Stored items
- - -

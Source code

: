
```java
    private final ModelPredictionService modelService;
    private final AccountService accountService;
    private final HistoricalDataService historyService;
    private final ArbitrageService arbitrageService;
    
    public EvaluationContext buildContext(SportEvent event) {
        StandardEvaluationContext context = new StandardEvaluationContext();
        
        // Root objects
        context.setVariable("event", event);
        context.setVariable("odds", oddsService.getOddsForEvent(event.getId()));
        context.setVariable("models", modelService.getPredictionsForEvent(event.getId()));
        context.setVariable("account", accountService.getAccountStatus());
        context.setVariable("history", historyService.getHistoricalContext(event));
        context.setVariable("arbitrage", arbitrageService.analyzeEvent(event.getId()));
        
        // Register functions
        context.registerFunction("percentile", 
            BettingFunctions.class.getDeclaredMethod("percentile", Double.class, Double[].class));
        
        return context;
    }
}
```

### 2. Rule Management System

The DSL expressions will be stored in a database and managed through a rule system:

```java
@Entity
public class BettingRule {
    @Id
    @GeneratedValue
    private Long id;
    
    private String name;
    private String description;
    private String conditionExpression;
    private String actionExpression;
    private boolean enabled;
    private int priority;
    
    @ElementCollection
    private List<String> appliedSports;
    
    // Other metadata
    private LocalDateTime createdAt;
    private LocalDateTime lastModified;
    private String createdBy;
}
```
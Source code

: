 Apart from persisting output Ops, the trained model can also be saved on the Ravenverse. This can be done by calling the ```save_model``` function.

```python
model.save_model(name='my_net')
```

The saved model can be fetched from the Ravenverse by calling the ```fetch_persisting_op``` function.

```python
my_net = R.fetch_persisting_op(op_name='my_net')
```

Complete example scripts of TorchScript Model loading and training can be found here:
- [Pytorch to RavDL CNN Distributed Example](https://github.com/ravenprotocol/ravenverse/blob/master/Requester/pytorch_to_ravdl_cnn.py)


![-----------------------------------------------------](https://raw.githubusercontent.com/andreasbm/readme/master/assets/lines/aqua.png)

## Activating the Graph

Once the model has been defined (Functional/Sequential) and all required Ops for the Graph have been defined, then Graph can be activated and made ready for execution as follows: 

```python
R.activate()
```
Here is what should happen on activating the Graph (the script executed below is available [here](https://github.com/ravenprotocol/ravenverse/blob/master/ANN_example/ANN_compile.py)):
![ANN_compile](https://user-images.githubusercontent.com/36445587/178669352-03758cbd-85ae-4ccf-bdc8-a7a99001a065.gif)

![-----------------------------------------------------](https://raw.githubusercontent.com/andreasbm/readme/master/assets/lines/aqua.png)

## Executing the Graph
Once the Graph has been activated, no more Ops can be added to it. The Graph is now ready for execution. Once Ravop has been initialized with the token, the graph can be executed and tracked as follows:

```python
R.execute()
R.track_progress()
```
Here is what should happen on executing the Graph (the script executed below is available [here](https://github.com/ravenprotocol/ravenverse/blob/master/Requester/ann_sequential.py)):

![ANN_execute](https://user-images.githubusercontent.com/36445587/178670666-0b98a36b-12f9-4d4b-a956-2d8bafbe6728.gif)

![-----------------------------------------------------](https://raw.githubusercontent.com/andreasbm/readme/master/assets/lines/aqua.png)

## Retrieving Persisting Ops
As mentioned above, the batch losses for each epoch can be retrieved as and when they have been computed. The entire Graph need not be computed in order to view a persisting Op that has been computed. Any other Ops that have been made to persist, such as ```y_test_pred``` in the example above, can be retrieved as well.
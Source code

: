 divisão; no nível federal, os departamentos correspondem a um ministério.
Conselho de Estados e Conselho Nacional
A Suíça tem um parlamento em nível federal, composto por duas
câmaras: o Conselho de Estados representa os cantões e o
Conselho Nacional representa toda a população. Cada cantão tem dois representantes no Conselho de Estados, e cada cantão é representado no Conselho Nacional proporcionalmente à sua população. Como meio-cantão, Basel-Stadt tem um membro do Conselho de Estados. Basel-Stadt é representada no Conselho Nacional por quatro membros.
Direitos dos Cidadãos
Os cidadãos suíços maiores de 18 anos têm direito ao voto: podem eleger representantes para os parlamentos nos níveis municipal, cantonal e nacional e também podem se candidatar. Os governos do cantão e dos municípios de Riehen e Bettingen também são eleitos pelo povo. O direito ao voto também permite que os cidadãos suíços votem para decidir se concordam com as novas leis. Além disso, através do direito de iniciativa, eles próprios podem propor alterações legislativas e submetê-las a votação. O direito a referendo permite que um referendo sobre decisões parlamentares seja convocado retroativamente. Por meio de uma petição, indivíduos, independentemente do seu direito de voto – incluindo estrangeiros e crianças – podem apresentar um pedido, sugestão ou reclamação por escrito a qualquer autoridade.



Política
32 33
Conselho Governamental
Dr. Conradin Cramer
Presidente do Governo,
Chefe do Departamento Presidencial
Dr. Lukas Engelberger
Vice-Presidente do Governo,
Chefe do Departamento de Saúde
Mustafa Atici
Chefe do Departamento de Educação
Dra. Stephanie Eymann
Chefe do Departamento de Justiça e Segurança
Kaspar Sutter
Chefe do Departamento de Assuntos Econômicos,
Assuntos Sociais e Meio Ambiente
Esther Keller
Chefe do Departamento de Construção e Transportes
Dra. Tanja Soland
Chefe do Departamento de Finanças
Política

- - -

→ **The problem**: Write out the data again in full. Match it exactly.

→ **Problem solution**:
Source code

:
```java
    private final ModelPredictionService modelService;
    private final AccountService accountService;
    private final HistoricalDataService historyService;
    private final ArbitrageService arbitrageService;
    
    public EvaluationContext buildContext(SportEvent event) {
        StandardEvaluationContext context = new StandardEvaluationContext();
        
        // Root objects
        context.setVariable("event", event);
        context.setVariable("odds", oddsService.getOddsForEvent(event.getId()));
        context.setVariable("models", modelService.getPredictionsForEvent(event.getId()));
        context.setVariable("account", accountService.getAccountStatus());
        context.setVariable("history", historyService.getHistoricalContext(event));
        context.setVariable("arbitrage", arbitrageService.analyzeEvent(event.getId()));
        
        // Register functions
        context.registerFunction("percentile", 
            BettingFunctions.class.getDeclaredMethod("percentile", Double.class, Double[].class));
        
        return context;
    }
}
```

### 2. Rule Management System

The DSL expressions will be stored in a database and managed through a rule system:

```java
@Entity
public class BettingRule {
    @Id
    @GeneratedValue
    private Long id;
    
    private String name;
    private String description;
    private String conditionExpression;
    private String actionExpression;
    private boolean enabled;
    private int priority;
    
    @ElementCollection
    private List<String> appliedSports;
    
    // Other metadata
    private LocalDateTime createdAt;
    private LocalDateTime lastModified;
    private String createdBy;
}
```
Source code

: Apart from persisting output Ops, the trained model can also be saved on the Ravenverse. This can be done by calling the ```save_model``` function.

```python
model.save_model(name='my_net')
```

The saved model can be fetched from the Ravenverse by calling the ```fetch_persisting_op``` function.

```python
my_net = R.fetch_persisting_op(op_name='my_net')
```

Complete example scripts of TorchScript Model loading and training can be found here:
- [Pytorch to RavDL CNN Distributed Example](https://github.com/ravenprotocol/ravenverse/blob/master/Requester/pytorch_to_ravdl_cnn.py)


![-----------------------------------------------------](https://raw.githubusercontent.com/andreasbm/readme/master/assets/lines/aqua.png)

## Activating the Graph

Once the model has been defined (Functional/Sequential) and all required Ops for the Graph have been defined, then Graph can be activated and made ready for execution as follows: 

```python
R.activate()
```
Here is what should happen on activating the Graph (the script executed below is available [here](https://github.com/ravenprotocol/ravenverse/blob/master/ANN_example/ANN_compile.py)):
![ANN_compile](https://user-images.githubusercontent.com/36445587/178669352-03758cbd-85ae-4ccf-bdc8-a7a99001a065.gif)

![-----------------------------------------------------](https://raw.githubusercontent.com/andreasbm/readme/master/assets/lines/aqua.png)

## Executing the Graph
Once the Graph has been activated, no more Ops can be added to it. The Graph is now ready for execution. Once Ravop has been initialized with the token, the graph can be executed and tracked as follows:

```python
R.execute()
R.track_progress()
```
Here is what should happen on executing the Graph (the script executed below is available [here](https://github.com/ravenprotocol/ravenverse/blob/master/Requester/ann_sequential.py)):

![ANN_execute](https://user-images.githubusercontent.com/36445587/178670666-0b98a36b-12f9-4d4b-a956-2d8bafbe6728.gif)

![-----------------------------------------------------](https://raw.githubusercontent.com/andreasbm/readme/master/assets/lines/aqua.png)

## Retrieving Persisting Ops
As mentioned above, the batch losses for each epoch can be retrieved as and when they have been computed. The entire Graph need not be computed in order to view a persisting Op that has been computed. Any other Ops that have been made to persist, such as ```y_test_pred``` in the example above, can be retrieved as well.
Source code

: divisão; no nível federal, os departamentos correspondem a um ministério.
Conselho de Estados e Conselho Nacional
A Suíça tem um parlamento em nível federal, composto por duas
câmaras: o Conselho de Estados representa os cantões e o
Conselho Nacional representa toda a população. Cada cantão tem dois representantes no Conselho de Estados, e cada cantão é representado no Conselho Nacional proporcionalmente à sua população. Como meio-cantão, Basel-Stadt tem um membro do Conselho de Estados. Basel-Stadt é representada no Conselho Nacional por quatro membros.
Direitos dos Cidadãos
Os cidadãos suíços maiores de 18 anos têm direito ao voto: podem eleger representantes para os parlamentos nos níveis municipal, cantonal e nacional e também podem se candidatar. Os governos do cantão e dos municípios de Riehen e Bettingen também são eleitos pelo povo. O direito ao voto também permite que os cidadãos suíços votem para decidir se concordam com as novas leis. Além disso, através do direito de iniciativa, eles próprios podem propor alterações legislativas e submetê-las a votação. O direito a referendo permite que um referendo sobre decisões parlamentares seja convocado retroativamente. Por meio de uma petição, indivíduos, independentemente do seu direito de voto – incluindo estrangeiros e crianças – podem apresentar um pedido, sugestão ou reclamação por escrito a qualquer autoridade.



Política
32 33
Conselho Governamental
Dr. Conradin Cramer
Presidente do Governo,
Chefe do Departamento Presidencial
Dr. Lukas Engelberger
Vice-Presidente do Governo,
Chefe do Departamento de Saúde
Mustafa Atici
Chefe do Departamento de Educação
Dra. Stephanie Eymann
Chefe do Departamento de Justiça e Segurança
Kaspar Sutter
Chefe do Departamento de Assuntos Econômicos,
Assuntos Sociais e Meio Ambiente
Esther Keller
Chefe do Departamento de Construção e Transportes
Dra. Tanja Soland
Chefe do Departamento de Finanças
Política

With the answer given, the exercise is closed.